Argued before BELL, C.J., RAKER, WILNER, CATHELL, HARRELL, BATTAGLIA and GREENE, JJ.

WILNER, J.

In September, 1999, Ibnomer Sharafeldin sued the State Department of Public Safety and Correctional Services in U.S. District Court, claiming, among other things, breach of contract. The contract allegedly breached was a 1995 Settlement Agreement intended to resolve a discrimination claim that Sharafeldin had filed against the Department with the State Human Relations Commission (HRC) and the Federal Equal Employment Opportunity Commission (EEOC). When, in April, 2000, his Federal breach of contract action was dismissed on Eleventh Amendment sovereign immunity grounds, Sharafeldin filed a similar claim in the Circuit Court for Baltimore City, where he met with better success. The jury returned a verdict in his favor of $366,500, which, upon his acceptance of a remittitur in order to avoid a new trial, was reduced to $108,000.

Two inter-related issues are before us in this appeal from the Circuit Court judgment, both emanating from the Department's defense of sovereign immunity. Through the enactment of what is now Maryland Code, § 12-201 of the State Government Article (SG), the Legislature has conditionally waived the State's sovereign immunity in actions filed in Maryland courts for breach of a written contract, but in § 12-202 has provided that "[a] claim under this subtitle is barred unless the claimant files suit within 1 year after the later of: (1) the date on which the claim arose; or (2) the completion of the contract that gives rise to the claim." The first question is whether § 12-202 constitutes a condition to the waiver of sovereign immunity and thus to the right of action itself against the State or is, instead, merely a statute of limitations.

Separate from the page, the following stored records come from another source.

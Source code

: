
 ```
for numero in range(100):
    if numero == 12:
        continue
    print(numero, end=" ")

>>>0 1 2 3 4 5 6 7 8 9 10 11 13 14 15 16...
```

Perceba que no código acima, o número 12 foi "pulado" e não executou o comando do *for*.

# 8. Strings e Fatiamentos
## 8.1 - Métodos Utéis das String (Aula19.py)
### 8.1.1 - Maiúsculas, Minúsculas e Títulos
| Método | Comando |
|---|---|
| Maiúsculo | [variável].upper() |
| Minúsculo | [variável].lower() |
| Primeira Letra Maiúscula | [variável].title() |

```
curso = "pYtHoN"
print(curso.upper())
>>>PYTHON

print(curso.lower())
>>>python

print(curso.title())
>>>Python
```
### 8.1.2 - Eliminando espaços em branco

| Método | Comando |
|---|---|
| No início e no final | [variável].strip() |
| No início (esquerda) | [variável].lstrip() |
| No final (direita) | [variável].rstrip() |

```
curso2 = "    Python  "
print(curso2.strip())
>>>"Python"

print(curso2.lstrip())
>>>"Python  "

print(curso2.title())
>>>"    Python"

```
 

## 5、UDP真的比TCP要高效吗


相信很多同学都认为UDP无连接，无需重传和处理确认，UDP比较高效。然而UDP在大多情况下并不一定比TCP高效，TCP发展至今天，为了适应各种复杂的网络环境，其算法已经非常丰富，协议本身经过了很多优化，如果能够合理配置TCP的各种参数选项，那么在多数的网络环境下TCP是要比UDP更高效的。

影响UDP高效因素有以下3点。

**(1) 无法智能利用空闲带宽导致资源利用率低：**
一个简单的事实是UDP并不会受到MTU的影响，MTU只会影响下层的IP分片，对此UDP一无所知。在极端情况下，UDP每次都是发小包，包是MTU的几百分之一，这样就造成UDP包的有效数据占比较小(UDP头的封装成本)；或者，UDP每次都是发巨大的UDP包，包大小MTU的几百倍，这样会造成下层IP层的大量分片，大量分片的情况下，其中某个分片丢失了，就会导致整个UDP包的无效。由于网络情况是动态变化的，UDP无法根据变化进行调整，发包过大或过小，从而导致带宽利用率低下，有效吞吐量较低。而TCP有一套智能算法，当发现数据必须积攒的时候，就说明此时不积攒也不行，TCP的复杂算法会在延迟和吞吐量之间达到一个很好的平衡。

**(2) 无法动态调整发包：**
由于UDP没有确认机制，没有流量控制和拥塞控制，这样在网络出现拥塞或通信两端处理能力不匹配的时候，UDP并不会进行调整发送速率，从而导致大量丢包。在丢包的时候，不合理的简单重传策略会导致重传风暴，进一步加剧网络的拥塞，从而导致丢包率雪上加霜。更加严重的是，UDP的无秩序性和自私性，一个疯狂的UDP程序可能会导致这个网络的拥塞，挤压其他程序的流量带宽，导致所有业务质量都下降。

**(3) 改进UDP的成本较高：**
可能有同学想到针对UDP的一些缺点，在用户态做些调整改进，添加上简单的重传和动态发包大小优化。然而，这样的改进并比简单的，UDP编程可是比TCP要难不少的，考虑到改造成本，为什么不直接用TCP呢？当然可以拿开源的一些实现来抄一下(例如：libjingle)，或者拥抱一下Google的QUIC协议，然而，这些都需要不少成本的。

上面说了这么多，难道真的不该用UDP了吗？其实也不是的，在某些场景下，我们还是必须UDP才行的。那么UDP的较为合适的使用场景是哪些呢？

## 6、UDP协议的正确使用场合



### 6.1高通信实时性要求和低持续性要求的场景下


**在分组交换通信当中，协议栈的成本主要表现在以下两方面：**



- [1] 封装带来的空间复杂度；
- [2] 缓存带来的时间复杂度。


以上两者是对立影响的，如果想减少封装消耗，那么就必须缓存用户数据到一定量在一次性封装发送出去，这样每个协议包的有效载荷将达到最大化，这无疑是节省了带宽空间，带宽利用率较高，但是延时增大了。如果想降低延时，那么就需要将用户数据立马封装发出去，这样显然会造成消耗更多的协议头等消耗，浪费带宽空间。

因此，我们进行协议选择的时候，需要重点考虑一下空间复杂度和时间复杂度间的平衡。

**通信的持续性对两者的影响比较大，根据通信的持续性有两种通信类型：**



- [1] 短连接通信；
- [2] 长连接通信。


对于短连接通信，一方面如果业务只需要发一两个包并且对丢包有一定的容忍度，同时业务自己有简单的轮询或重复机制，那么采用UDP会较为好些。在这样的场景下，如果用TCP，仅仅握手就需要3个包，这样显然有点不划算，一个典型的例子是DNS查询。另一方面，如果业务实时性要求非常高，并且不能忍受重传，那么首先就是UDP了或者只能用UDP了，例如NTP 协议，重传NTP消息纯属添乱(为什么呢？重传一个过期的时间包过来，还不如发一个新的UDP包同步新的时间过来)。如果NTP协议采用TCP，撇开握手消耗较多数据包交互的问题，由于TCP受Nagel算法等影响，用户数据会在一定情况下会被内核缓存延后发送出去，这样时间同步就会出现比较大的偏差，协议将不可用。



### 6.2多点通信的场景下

It is undisputed that the action in Circuit Court was not filed within the allowable one-year period. In order to save that action, Sharafeldin relies on Maryland Rule 2-101(b), which provides, in relevant part, that, if an action is filed in U.S. District Court within "the period of limitations prescribed by Maryland law" and the Federal action is dismissed for lack of jurisdiction, an action filed in the State Circuit Court within 30 days after entry of the order of dismissal "shall be treated as timely filed in this State." The second issue, as presented, depends on the answer to the first. If SG § 12-202 is merely a statute of limitations and Sharafeldin's action was filed in Federal court within the one-year period, the action filed in Circuit Court would be regarded as timely, as it was filed within 30 days after the Federal breach of contract claim was dismissed on jurisdictional grounds. If SG § 12-202 is a condition to suit and not a statute of limitations, however, the question arises whether Rule 2-101(b) can save the action even if it had been filed in Federal court within the one-year period; does § 12-202, in other words, bar the action if not filed in State court within the one-year period?1

BACKGROUND

Sharafeldin was employed by the Department as a chaplain at one or more of the State prisons in the Hagerstown area. He began in 1989 as a contractual employee but, after filing discrimination charges against the Department with the HRC and EEOC, he became a full-time employee in 1991. Since then, he has filed seven further complaints of discrimination. The gist of his current unhappiness was his desire to be transferred from the Hagerstown complex to prisons in the Baltimore/Jessup area.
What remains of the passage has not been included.